AnxietyRanger
Well-Known Member
It may be helpful to consider a little history here. The Model S was designed assuming that the primary means of charging would be 240V AC at 40-80A. The ability to DC charge was included to enable road trips, and the first superchargers were 90kW max. The expensive CHAdeMO adapter was made later to accommodate those owners who traveled in areas where CHAdeMO was prevalent before the supercharger network was built out enough. I can't imagine that anyone at Tesla considered that owners would use CHAdeMO as the primary means for charging their Model S. That's not just an edge case, as Elon might say, but far over the edge. Even three years after the CHAdeMO adapter became available, the number of cars using it as their primary means of charging must still be a rounding error in the size of the Tesla fleet.
So to those who use CHAdeMO for your routine charge, if after several hundred of those charges your supercharging sessions don't go over 90kW in order to protect the battery (which is what my 60 is limited to anyway), I just don't get the outrage.

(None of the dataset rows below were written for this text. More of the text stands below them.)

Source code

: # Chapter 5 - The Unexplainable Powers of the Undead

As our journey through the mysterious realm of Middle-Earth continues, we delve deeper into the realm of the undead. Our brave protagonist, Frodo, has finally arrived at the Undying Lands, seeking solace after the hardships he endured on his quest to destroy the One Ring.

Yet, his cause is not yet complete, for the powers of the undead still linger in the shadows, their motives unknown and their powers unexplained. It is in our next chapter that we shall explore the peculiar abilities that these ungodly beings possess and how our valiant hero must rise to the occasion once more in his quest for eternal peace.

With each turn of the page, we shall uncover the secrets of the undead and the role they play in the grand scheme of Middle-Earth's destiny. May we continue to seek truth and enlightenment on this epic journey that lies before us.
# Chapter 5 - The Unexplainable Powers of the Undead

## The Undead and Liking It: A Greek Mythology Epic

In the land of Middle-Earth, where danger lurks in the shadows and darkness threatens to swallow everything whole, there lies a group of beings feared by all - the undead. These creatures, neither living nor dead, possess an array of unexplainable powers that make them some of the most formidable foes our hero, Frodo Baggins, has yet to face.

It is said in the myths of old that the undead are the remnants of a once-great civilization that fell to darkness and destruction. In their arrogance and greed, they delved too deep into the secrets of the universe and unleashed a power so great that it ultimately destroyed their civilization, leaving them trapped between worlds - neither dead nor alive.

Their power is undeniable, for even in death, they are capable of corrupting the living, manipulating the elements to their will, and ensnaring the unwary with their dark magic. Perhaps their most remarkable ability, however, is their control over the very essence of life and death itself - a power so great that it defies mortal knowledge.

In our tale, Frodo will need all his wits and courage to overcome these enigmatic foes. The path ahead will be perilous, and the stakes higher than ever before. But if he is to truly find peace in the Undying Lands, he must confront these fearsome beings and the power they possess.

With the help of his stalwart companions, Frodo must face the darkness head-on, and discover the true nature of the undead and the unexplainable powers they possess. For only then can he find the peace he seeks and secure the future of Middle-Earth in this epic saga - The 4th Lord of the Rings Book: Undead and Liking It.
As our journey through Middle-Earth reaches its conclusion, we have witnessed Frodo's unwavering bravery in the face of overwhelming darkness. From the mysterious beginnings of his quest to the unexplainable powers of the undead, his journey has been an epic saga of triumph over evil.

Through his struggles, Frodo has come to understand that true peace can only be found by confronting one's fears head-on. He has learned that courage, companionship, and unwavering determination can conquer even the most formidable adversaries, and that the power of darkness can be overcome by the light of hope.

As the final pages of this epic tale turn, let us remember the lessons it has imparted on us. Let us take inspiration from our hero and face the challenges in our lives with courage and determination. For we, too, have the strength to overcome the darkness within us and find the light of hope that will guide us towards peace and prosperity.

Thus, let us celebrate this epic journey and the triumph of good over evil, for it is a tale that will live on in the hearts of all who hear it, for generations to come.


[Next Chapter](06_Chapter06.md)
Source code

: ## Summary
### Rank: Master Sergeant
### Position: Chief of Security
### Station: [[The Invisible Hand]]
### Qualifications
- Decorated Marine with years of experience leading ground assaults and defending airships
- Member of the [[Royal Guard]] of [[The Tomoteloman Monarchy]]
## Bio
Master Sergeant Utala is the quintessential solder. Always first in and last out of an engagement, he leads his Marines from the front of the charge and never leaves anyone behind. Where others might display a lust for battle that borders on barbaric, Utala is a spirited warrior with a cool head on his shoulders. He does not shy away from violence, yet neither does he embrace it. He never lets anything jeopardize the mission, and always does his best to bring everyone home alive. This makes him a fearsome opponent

I have no problem with that description, though I'd add we have a data point of 1% affected, so not a rounding error anymore?
That said, if it really is no problem in the big picture, why not just readily describe and disclose? We still don't know who and how this affects people, so that they can beware. Why no warnings anywhere in the wider materials? Tesla obviously has known about this since we know of three, four cases of techs at Service Centers talking about this to customers.
Just post it sufficiently clear and big somewhere, people can beware DC charging within some stated tolerances and that's it.